§ **Try it**
Exactly the lines from the one that holds "Množina podporovaných instrukcí" to the end of the data below: retype these and nothing else.

::::

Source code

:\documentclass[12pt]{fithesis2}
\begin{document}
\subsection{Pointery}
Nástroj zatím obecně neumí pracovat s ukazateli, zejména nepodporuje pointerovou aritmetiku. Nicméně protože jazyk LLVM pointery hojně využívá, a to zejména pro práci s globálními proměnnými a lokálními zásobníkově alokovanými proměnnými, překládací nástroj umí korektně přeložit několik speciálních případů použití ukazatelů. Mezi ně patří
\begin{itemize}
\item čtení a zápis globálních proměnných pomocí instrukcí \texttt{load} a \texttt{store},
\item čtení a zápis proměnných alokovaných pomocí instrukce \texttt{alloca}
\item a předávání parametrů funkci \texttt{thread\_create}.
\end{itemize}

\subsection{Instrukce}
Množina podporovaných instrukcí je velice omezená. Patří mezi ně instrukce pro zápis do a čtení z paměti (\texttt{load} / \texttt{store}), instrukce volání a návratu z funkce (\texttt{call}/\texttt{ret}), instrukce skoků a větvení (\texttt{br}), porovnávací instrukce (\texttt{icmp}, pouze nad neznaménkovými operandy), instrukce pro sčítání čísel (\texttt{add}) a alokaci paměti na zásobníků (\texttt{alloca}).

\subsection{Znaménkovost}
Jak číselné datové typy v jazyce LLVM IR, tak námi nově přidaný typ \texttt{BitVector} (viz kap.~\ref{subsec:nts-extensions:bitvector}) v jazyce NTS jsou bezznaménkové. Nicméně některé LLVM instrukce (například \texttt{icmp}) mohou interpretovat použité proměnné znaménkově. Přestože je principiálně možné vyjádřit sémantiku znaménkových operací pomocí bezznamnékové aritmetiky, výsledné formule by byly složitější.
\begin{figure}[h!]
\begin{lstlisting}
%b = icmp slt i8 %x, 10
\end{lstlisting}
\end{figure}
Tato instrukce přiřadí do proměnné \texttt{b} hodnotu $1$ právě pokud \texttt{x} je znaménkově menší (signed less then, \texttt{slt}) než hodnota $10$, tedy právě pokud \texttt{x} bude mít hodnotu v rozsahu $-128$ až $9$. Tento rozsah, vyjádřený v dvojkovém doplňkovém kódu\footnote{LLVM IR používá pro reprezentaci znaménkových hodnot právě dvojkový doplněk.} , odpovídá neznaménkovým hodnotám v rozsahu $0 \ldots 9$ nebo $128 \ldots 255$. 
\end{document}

::::

§ **Answer to this problem**
Množina podporovaných instrukcí je velice omezená. Patří mezi ně instrukce pro zápis do a čtení z paměti (\texttt{load} / \texttt{store}), instrukce volání a návratu z funkce (\texttt{call}/\texttt{ret}), instrukce skoků a větvení (\texttt{br}), porovnávací instrukce (\texttt{icmp}, pouze nad neznaménkovými operandy), instrukce pro sčítání čísel (\texttt{add}) a alokaci paměti na zásobníků (\texttt{alloca}).

\subsection{Znaménkovost}
Jak číselné datové typy v jazyce LLVM IR, tak námi nově přidaný typ \texttt{BitVector} (viz kap.~\ref{subsec:nts-extensions:bitvector}) v jazyce NTS jsou bezznaménkové. Nicméně některé LLVM instrukce (například \texttt{icmp}) mohou interpretovat použité proměnné znaménkově. Přestože je principiálně možné vyjádřit sémantiku znaménkových operací pomocí bezznamnékové aritmetiky, výsledné formule by byly složitější.
\begin{figure}[h!]
\begin{lstlisting}
%b = icmp slt i8 %x, 10
\end{lstlisting}
\end{figure}
Tato instrukce přiřadí do proměnné \texttt{b} hodnotu $1$ právě pokud \texttt{x} je znaménkově menší (signed less then, \texttt{slt}) než hodnota $10$, tedy právě pokud \texttt{x} bude mít hodnotu v rozsahu $-128$ až $9$. Tento rozsah, vyjádřený v dvojkovém doplňkovém kódu\footnote{LLVM IR používá pro reprezentaci znaménkových hodnot právě dvojkový doplněk.} , odpovídá neznaménkovým hodnotám v rozsahu $0 \ldots 9$ nebo $128 \ldots 255$. 
\end{document}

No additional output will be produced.